Mechanical properties and microstructure of Al–Mg–Mn–Zr alloy processed by equal channel angular pressing at elevated temperature

• Published in: Materials characterization Vol. 59; no. 3; pp. 306 - 311
• Main Authors: Ning, Jiang Li, Jiang, Da Ming, Fan, Xi Gang, Lai, Zhong Hong, Meng, Qing Chang, Wang, Dian Liang
• Format: Journal Article
• Language: English
• Published: New York, NY Elsevier Inc 01.03.2008; Elsevier Science
• Subjects: Al–Mg–Mn–Zr alloy; Applied sciences; Cross-disciplinary physics: materials science; rheology; Equal channel angular pressing; Exact sciences and technology; Materials science; Mechanical properties; Mechanical properties and methods of testing. Rheology. Fracture mechanics. Tribology; Metals. Metallurgy; Microstructure; Phase diagrams and microstructures developed by solidification and solid-solid phase transformations; Physics; Solidification; Mechanical properties; Al–Mg–Mn–Zr alloy; Equal channel angular pressing; Microstructure; Temperature; Aluminium base alloys; Magnesium alloys; Al-Mg-Mn-Zr alloy; Pressing; High temperature
• ISSN: 1044-5803; 1873-4189
• DOI: 10.1016/j.matchar.2007.01.016

An Al–Mg–Mn alloy containing Zr, and a standard 5083Al alloy were fabricated.
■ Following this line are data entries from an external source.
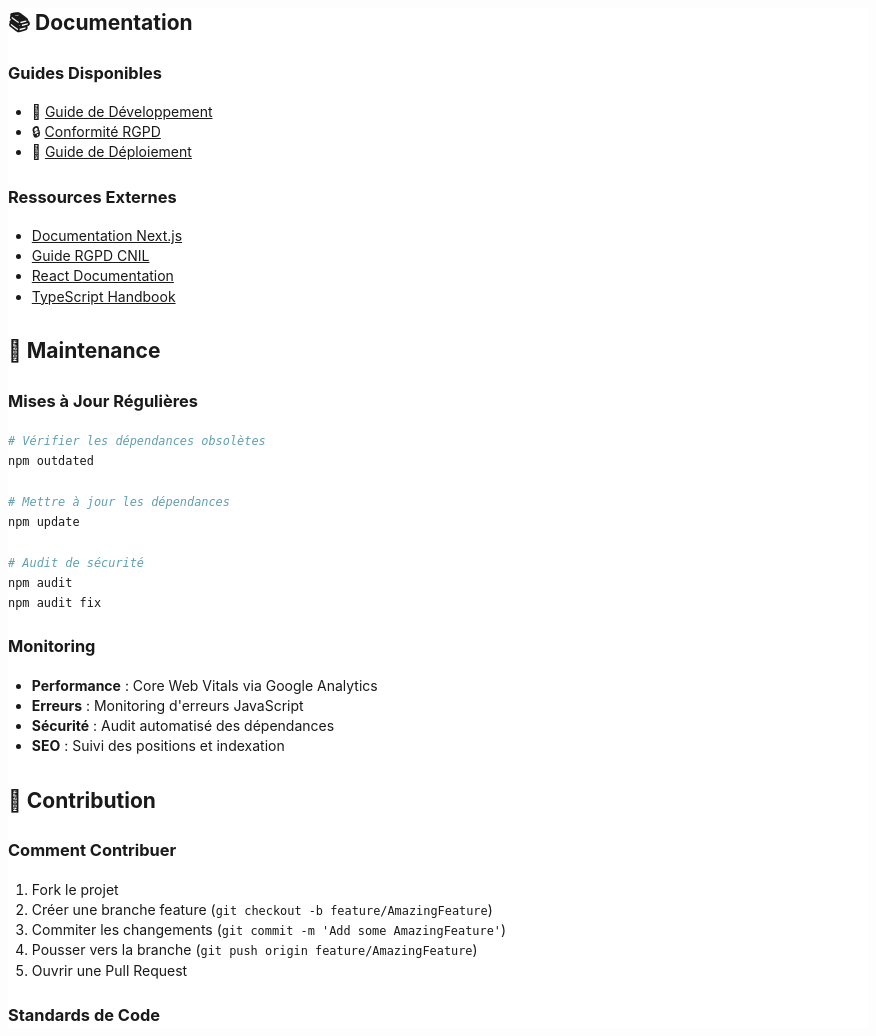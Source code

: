 ## 📚 Documentation

### Guides Disponibles

- 📖 [Guide de Développement](./DEVELOPMENT-GUIDE.md)
- 🔒 [Conformité RGPD](./RGPD-COMPLIANCE.md)
- 🚀 [Guide de Déploiement](./DEPLOYMENT-GUIDE.md)

### Ressources Externes

- [Documentation Next.js](https://nextjs.org/docs)
- [Guide RGPD CNIL](https://www.cnil.fr/fr/rgpd-de-quoi-parle-t-on)
- [React Documentation](https://react.dev)
- [TypeScript Handbook](https://www.typescriptlang.org/docs)

## 🔧 Maintenance

### Mises à Jour Régulières

```bash
# Vérifier les dépendances obsolètes
npm outdated

# Mettre à jour les dépendances
npm update

# Audit de sécurité
npm audit
npm audit fix
```

### Monitoring

- **Performance** : Core Web Vitals via Google Analytics
- **Erreurs** : Monitoring d'erreurs JavaScript
- **Sécurité** : Audit automatisé des dépendances
- **SEO** : Suivi des positions et indexation

## 🤝 Contribution

### Comment Contribuer

1. Fork le projet
2. Créer une branche feature (`git checkout -b feature/AmazingFeature`)
3. Commiter les changements (`git commit -m 'Add some AmazingFeature'`)
4. Pousser vers la branche (`git push origin feature/AmazingFeature`)
5. Ouvrir une Pull Request

### Standards de Code
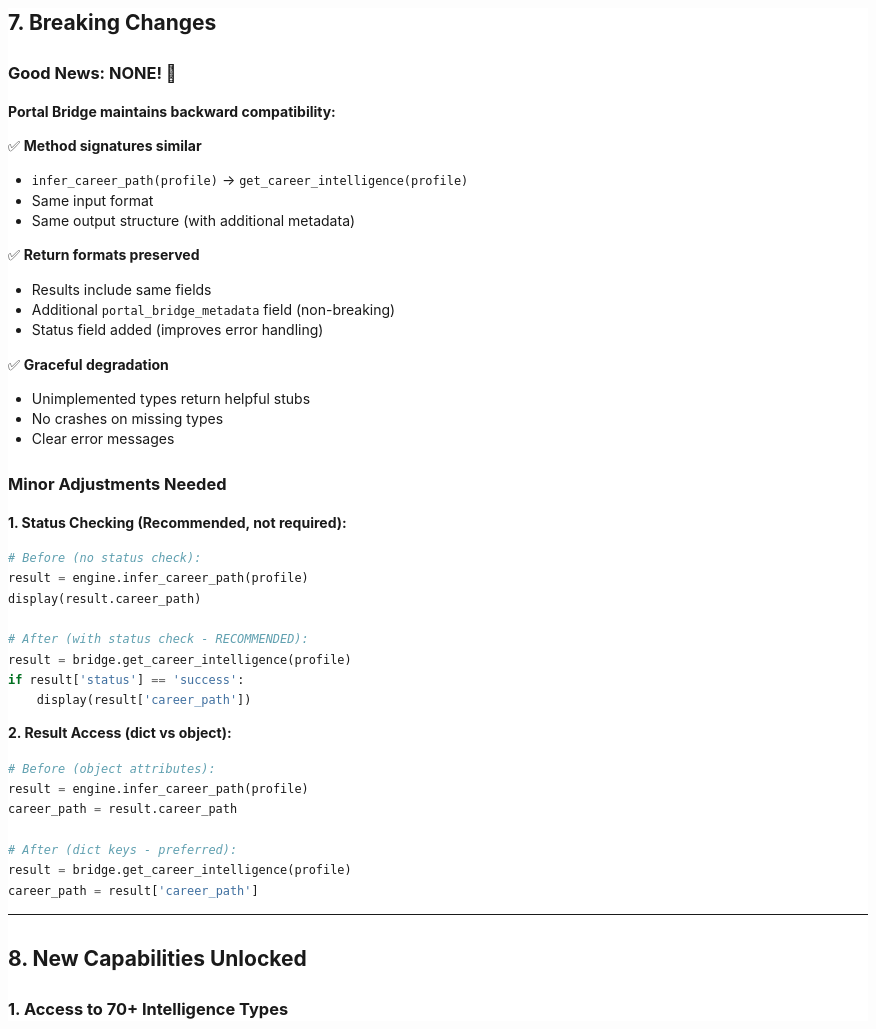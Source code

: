 
## 7. Breaking Changes

### Good News: NONE! 🎉

**Portal Bridge maintains backward compatibility:**

✅ **Method signatures similar**
- `infer_career_path(profile)` → `get_career_intelligence(profile)`
- Same input format
- Same output structure (with additional metadata)

✅ **Return formats preserved**
- Results include same fields
- Additional `portal_bridge_metadata` field (non-breaking)
- Status field added (improves error handling)

✅ **Graceful degradation**
- Unimplemented types return helpful stubs
- No crashes on missing types
- Clear error messages

### Minor Adjustments Needed

**1. Status Checking (Recommended, not required):**
```python
# Before (no status check):
result = engine.infer_career_path(profile)
display(result.career_path)

# After (with status check - RECOMMENDED):
result = bridge.get_career_intelligence(profile)
if result['status'] == 'success':
    display(result['career_path'])
```

**2. Result Access (dict vs object):**
```python
# Before (object attributes):
result = engine.infer_career_path(profile)
career_path = result.career_path

# After (dict keys - preferred):
result = bridge.get_career_intelligence(profile)
career_path = result['career_path']
```

---

## 8. New Capabilities Unlocked

### 1. Access to 70+ Intelligence Types

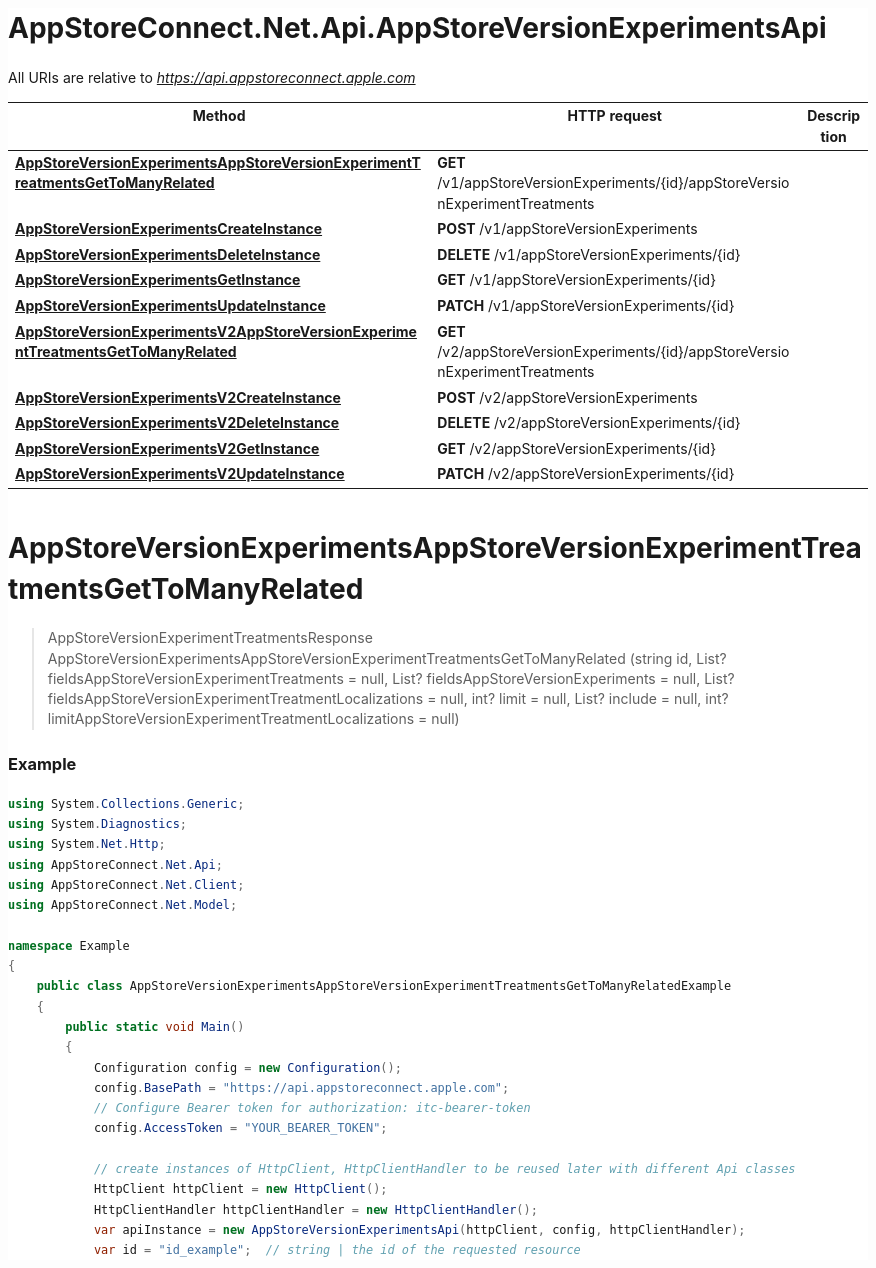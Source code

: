 # AppStoreConnect.Net.Api.AppStoreVersionExperimentsApi

All URIs are relative to *https://api.appstoreconnect.apple.com*

| Method | HTTP request | Description |
|--------|--------------|-------------|
| [**AppStoreVersionExperimentsAppStoreVersionExperimentTreatmentsGetToManyRelated**](AppStoreVersionExperimentsApi.md#appstoreversionexperimentsappstoreversionexperimenttreatmentsgettomanyrelated) | **GET** /v1/appStoreVersionExperiments/{id}/appStoreVersionExperimentTreatments |  |
| [**AppStoreVersionExperimentsCreateInstance**](AppStoreVersionExperimentsApi.md#appstoreversionexperimentscreateinstance) | **POST** /v1/appStoreVersionExperiments |  |
| [**AppStoreVersionExperimentsDeleteInstance**](AppStoreVersionExperimentsApi.md#appstoreversionexperimentsdeleteinstance) | **DELETE** /v1/appStoreVersionExperiments/{id} |  |
| [**AppStoreVersionExperimentsGetInstance**](AppStoreVersionExperimentsApi.md#appstoreversionexperimentsgetinstance) | **GET** /v1/appStoreVersionExperiments/{id} |  |
| [**AppStoreVersionExperimentsUpdateInstance**](AppStoreVersionExperimentsApi.md#appstoreversionexperimentsupdateinstance) | **PATCH** /v1/appStoreVersionExperiments/{id} |  |
| [**AppStoreVersionExperimentsV2AppStoreVersionExperimentTreatmentsGetToManyRelated**](AppStoreVersionExperimentsApi.md#appstoreversionexperimentsv2appstoreversionexperimenttreatmentsgettomanyrelated) | **GET** /v2/appStoreVersionExperiments/{id}/appStoreVersionExperimentTreatments |  |
| [**AppStoreVersionExperimentsV2CreateInstance**](AppStoreVersionExperimentsApi.md#appstoreversionexperimentsv2createinstance) | **POST** /v2/appStoreVersionExperiments |  |
| [**AppStoreVersionExperimentsV2DeleteInstance**](AppStoreVersionExperimentsApi.md#appstoreversionexperimentsv2deleteinstance) | **DELETE** /v2/appStoreVersionExperiments/{id} |  |
| [**AppStoreVersionExperimentsV2GetInstance**](AppStoreVersionExperimentsApi.md#appstoreversionexperimentsv2getinstance) | **GET** /v2/appStoreVersionExperiments/{id} |  |
| [**AppStoreVersionExperimentsV2UpdateInstance**](AppStoreVersionExperimentsApi.md#appstoreversionexperimentsv2updateinstance) | **PATCH** /v2/appStoreVersionExperiments/{id} |  |

<a id="appstoreversionexperimentsappstoreversionexperimenttreatmentsgettomanyrelated"></a>
# **AppStoreVersionExperimentsAppStoreVersionExperimentTreatmentsGetToManyRelated**
> AppStoreVersionExperimentTreatmentsResponse AppStoreVersionExperimentsAppStoreVersionExperimentTreatmentsGetToManyRelated (string id, List<string>? fieldsAppStoreVersionExperimentTreatments = null, List<string>? fieldsAppStoreVersionExperiments = null, List<string>? fieldsAppStoreVersionExperimentTreatmentLocalizations = null, int? limit = null, List<string>? include = null, int? limitAppStoreVersionExperimentTreatmentLocalizations = null)



### Example
```csharp
using System.Collections.Generic;
using System.Diagnostics;
using System.Net.Http;
using AppStoreConnect.Net.Api;
using AppStoreConnect.Net.Client;
using AppStoreConnect.Net.Model;

namespace Example
{
    public class AppStoreVersionExperimentsAppStoreVersionExperimentTreatmentsGetToManyRelatedExample
    {
        public static void Main()
        {
            Configuration config = new Configuration();
            config.BasePath = "https://api.appstoreconnect.apple.com";
            // Configure Bearer token for authorization: itc-bearer-token
            config.AccessToken = "YOUR_BEARER_TOKEN";

            // create instances of HttpClient, HttpClientHandler to be reused later with different Api classes
            HttpClient httpClient = new HttpClient();
            HttpClientHandler httpClientHandler = new HttpClientHandler();
            var apiInstance = new AppStoreVersionExperimentsApi(httpClient, config, httpClientHandler);
            var id = "id_example";  // string | the id of the requested resource
```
The as-cast alloys were homogenized, hot extruded and hot ECAP (equal channel angular pressing). After hot extrusion, the ultimate strength of the Al–Mg–Mn–Zr alloy was 30.0 MPa higher than that of 5083Al, but the elongation was 10.1% lower. This was because the Al 3Zr dispersoids in the Al–Mg–Mn–Zr alloy enhanced the strength and inhibited the recovery process during the hot extrusion, but simultaneously decreased the ductility. After hot ECAP, the strength of the Al–Mg–Mn–Zr alloy was still 32.6 MPa higher than that of 5083Al but without significant loss of the elongation. This implied that the fine-grained, high-angle boundaries microstructure produced by hot ECAP can effectively enhance the strength with little compromise of the ductility of the Zr-modified alloy.